Some of these systems offer detailed search functions, by means of which outcomes to many frequently asked questions in the review can quickly be gained. Businesses can use the outcomes of the contract review for operational questions or as part of due diligence, for a single transaction or for specific projects. With a view to Brexit for example, an interesting question could be to ask which contracts of a particular business English law applies to. Or which guarantees issued by another party are still in force.
3. Automated redaction or blacklining
Privacy and data protection rules are becoming increasingly stringent. When sharing information with other parties, lawyers are usually for this reason required to render personal data in documents anonymous. Consider here details such as name, date of birth, address, account numbers and signature, faith and political leanings. Anonymising is done by ‘blacklining’ or ‘redacting’. Redaction of commercially sensitive or confidential information can also be necessary in M&A processes, as a result of contract conditions or where information falls under professional confidentiality.
Lawyers still often redact this sort of information with a black pen on hard copy, which they then scan in once more. In other cases they may well use software in which the black pen is replaced by a digital pen. But everything is still inspected with the human eye. This is an extremely time-consuming and costly process given a large number of documents. Data analysis software can speed this up enormously.
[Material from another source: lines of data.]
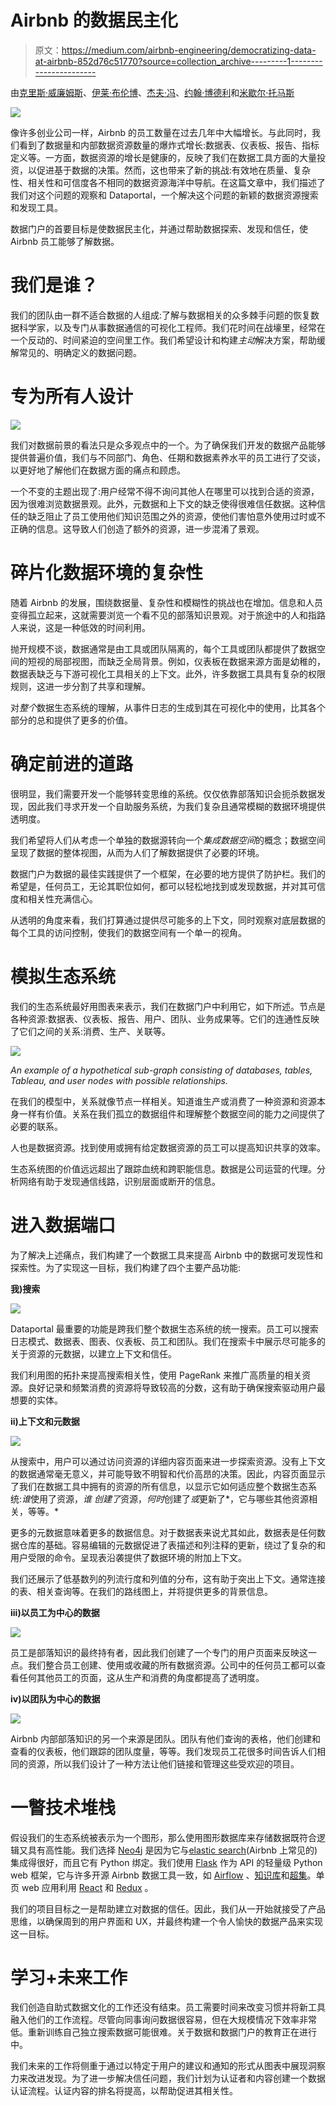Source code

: # Airbnb 的数据民主化

> 原文：<https://medium.com/airbnb-engineering/democratizing-data-at-airbnb-852d76c51770?source=collection_archive---------1----------------------->

由[克里斯·威廉姆斯](https://twitter.com/ccardwilliams)、[伊莱·布伦博](https://twitter.com/elibrumbaugh)、[杰夫·冯](https://twitter.com/jtfeng)、[约翰·博德利](mailto:john.bodley@airbnb.com)和[米歇尔·托马斯](/@michelleethomas)

![](img/91a3ab75cebb8b687ebe13f4bc6fc8ae.png)

像许多创业公司一样，Airbnb 的员工数量在过去几年中大幅增长。与此同时，我们看到了数据量和内部数据资源数量的爆炸式增长:数据表、仪表板、报告、指标定义等。一方面，数据资源的增长是健康的，反映了我们在数据工具方面的大量投资，以促进基于数据的决策。然而，这也带来了新的挑战:有效地在质量、复杂性、相关性和可信度各不相同的数据资源海洋中导航。在这篇文章中，我们描述了我们对这个问题的观察和 Dataportal，一个解决这个问题的新颖的数据资源搜索和发现工具。

数据门户的首要目标是使数据民主化，并通过帮助数据探索、发现和信任，使 Airbnb 员工能够了解数据。

# **我们是谁？**

我们的团队由一群不适合数据的人组成:了解与数据相关的众多棘手问题的恢复数据科学家，以及专门从事数据通信的可视化工程师。我们花时间在战壕里，经常在一个反动的、时间紧迫的空间里工作。我们希望设计和构建*主动*解决方案，帮助缓解常见的、明确定义的数据问题。

# **专为所有人设计**

![](img/7a0eeb6092967683eab8fcab25b9955e.png)

我们对数据前景的看法只是众多观点中的一个。为了确保我们开发的数据产品能够提供普遍价值，我们与不同部门、角色、任期和数据素养水平的员工进行了交谈，以更好地了解他们在数据方面的痛点和顾虑。

一个不变的主题出现了:用户经常不得不询问其他人在哪里可以找到合适的资源，因为很难浏览数据景观。此外，元数据和上下文的缺乏使得很难信任数据。这种信任的缺乏阻止了员工使用他们知识范围之外的资源，使他们害怕意外使用过时或不正确的信息。这导致人们创造了额外的资源，进一步混淆了景观。

# **碎片化数据环境的复杂性**

随着 Airbnb 的发展，围绕数据量、复杂性和模糊性的挑战也在增加。信息和人员变得孤立起来，这就需要浏览一个看不见的部落知识景观。对于旅途中的人和指路人来说，这是一种低效的时间利用。

抛开规模不谈，数据通常是由工具或团队隔离的，每个工具或团队都提供了数据空间的短视的局部视图，而缺乏全局背景。例如，仪表板在数据来源方面是幼稚的，数据表缺乏与下游可视化工具相关的上下文。此外，许多数据工具具有复杂的权限规则，这进一步分割了共享和理解。

对*整个*数据生态系统的理解，从事件日志的生成到其在可视化中的使用，比其各个部分的总和提供了更多的价值。

# **确定前进的道路**

很明显，我们需要开发一个能够转变思维的系统。仅仅依靠部落知识会扼杀数据发现，因此我们寻求开发一个自助服务系统，为我们复杂且通常模糊的数据环境提供透明度。

我们希望将人们从考虑一个单独的数据源转向一个*集成数据空间*的概念；数据空间呈现了数据的整体视图，从而为人们了解数据提供了必要的环境。

数据门户为数据的最佳实践提供了一个框架，在必要的地方提供了防护栏。我们的希望是，任何员工，无论其职位如何，都可以轻松地找到或发现数据，并对其可信度和相关性充满信心。

从透明的角度来看，我们打算通过提供尽可能多的上下文，同时观察对底层数据的每个工具的访问控制，使我们的数据空间有一个单一的视角。

# **模拟生态系统**

我们的生态系统最好用图表来表示，我们在数据门户中利用它，如下所述。节点是各种资源:数据表、仪表板、报告、用户、团队、业务成果等。它们的连通性反映了它们之间的关系:消费、生产、关联等。

![](img/d744cdc72b61998aa2430cbcd04465a2.png)

*An example of a hypothetical sub-graph consisting of databases, tables, Tableau, and user nodes with possible relationships.*

在我们的模型中，关系就像节点一样相关。知道谁生产或消费了一种资源和资源本身一样有价值。关系在我们孤立的数据组件和理解整个数据空间的能力之间提供了必要的联系。

人也是数据资源。找到使用或拥有给定数据资源的员工可以提高知识共享的效率。

生态系统图的价值远远超出了跟踪血统和跨职能信息。数据是公司运营的代理。分析网络有助于发现通信线路，识别层面或断开的信息。

# **进入数据端口**

为了解决上述痛点，我们构建了一个数据工具来提高 Airbnb 中的数据可发现性和探索性。为了实现这一目标，我们构建了四个主要产品功能:

**我)搜索**

![](img/526e2715e8c1e4b73ac36d718ca0aa70.png)

Dataportal 最重要的功能是跨我们整个数据生态系统的统一搜索。员工可以搜索日志模式、数据表、图表、仪表板、员工和团队。我们在搜索卡中展示尽可能多的关于资源的元数据，以建立上下文和信任。

我们利用图的拓扑来提高搜索相关性，使用 PageRank 来推广高质量的相关资源。良好记录和频繁消费的资源将导致较高的分数，这有助于确保搜索驱动用户最想要的实体。

**ii)上下文和元数据**

![](img/29a7c569bd8db84121bfe3c54be812b3.png)

从搜索中，用户可以通过访问资源的详细内容页面来进一步探索资源。没有上下文的数据通常毫无意义，并可能导致不明智和代价高昂的决策。因此，内容页面显示了我们在数据工具中拥有的资源的所有信息，以显示它如何适应整个数据生态系统:*谁*使用了资源，*谁* *创建了*资源，*何时*创建了*或*更新了*，它与哪些其他资源相关，等等。*

更多的元数据意味着更多的数据信息。对于数据表来说尤其如此，数据表是任何数据仓库的基础。容易编辑的元数据促进了表描述和列注释的更新，绕过了复杂的和用户受限的命令。呈现表沿袭提供了数据环境的附加上下文。

我们还展示了低基数列的列流行度和列值的分布，这有助于突出上下文。通常连接的表、相关查询等。在我们的路线图上，并将提供更多的背景信息。

**iii)以员工为中心的数据**

![](img/b77a988cc6b750fe5fee0b659eafbed0.png)

员工是部落知识的最终持有者，因此我们创建了一个专门的用户页面来反映这一点。我们整合员工创建、使用或收藏的所有数据资源。公司中的任何员工都可以查看任何其他员工的页面，这从生产和消费的角度都提高了透明度。

**iv)以团队为中心的数据**

![](img/83f30fadc44e5d188c85c81494b4e2dd.png)

Airbnb 内部部落知识的另一个来源是团队。团队有他们查询的表格，他们创建和查看的仪表板，他们跟踪的团队度量，等等。我们发现员工花很多时间告诉人们相同的资源，所以我们设计了一种方法让他们链接和管理这些受欢迎的项目。

# **一瞥技术堆栈**

假设我们的生态系统被表示为一个图形，那么使用图形数据库来存储数据既符合逻辑又具有高性能。我们选择 [Neo4j](https://neo4j.com/) 是因为它与[elastic search](https://www.elastic.co/)(Airbnb 上常见的)集成得很好，而且它有 Python 绑定。我们使用 [Flask](http://flask.pocoo.org/) 作为 API 的轻量级 Python web 框架，它与许多开源 Airbnb 数据工具一致，如 [Airflow](https://github.com/apache/incubator-airflow) 、[知识库](https://github.com/airbnb/knowledge-repo)和[超集](https://github.com/airbnb/superset)。单页 web 应用利用 [React](https://facebook.github.io/react/) 和 [Redux](http://redux.js.org/) 。

我们的项目目标之一是帮助建立对数据的信任。因此，我们从一开始就接受了产品思维，以确保周到的用户界面和 UX，并最终构建一个令人愉快的数据产品来实现这一目标。

# **学习+未来工作**

我们创造自助式数据文化的工作还没有结束。员工需要时间来改变习惯并将新工具融入他们的工作流程。尽管向同事询问数据很容易，但在大规模情况下效率非常低。重新训练自己独立搜索数据可能很难。关于数据和数据门户的教育正在进行中。

我们未来的工作将侧重于通过以特定于用户的建议和通知的形式从图表中展现洞察力来改进发现。为了进一步解决信任问题，我们计划为认证者和内容创建一个数据认证流程。认证内容的排名将提高，以帮助促进其相关性。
Firstly because the documentation is classified and easily searchable. But more importantly, using data analysis software, lawyers can search for sensitive personal data on the basis of input criteria. They can then have it redacted automatically. The amount of information that can be automatically redacted depends largely on the type of information. If for example a lawyer wishes to redact the names of persons, and is able to supply a correct list of the names, then automated redaction delivers good results. By way of support, lawyers can also work with so-called ‘text mining lists’. The data analysis software then generates its own list of personal names, for example from names that the software has encountered in the documentation. A lawyer can check a list of this kind, alter it where necessary, and then use it for automated redaction. Completely automated document redaction is currently rare, but the time gained from partially automated redaction is considerable: from 50% to as much as 90%.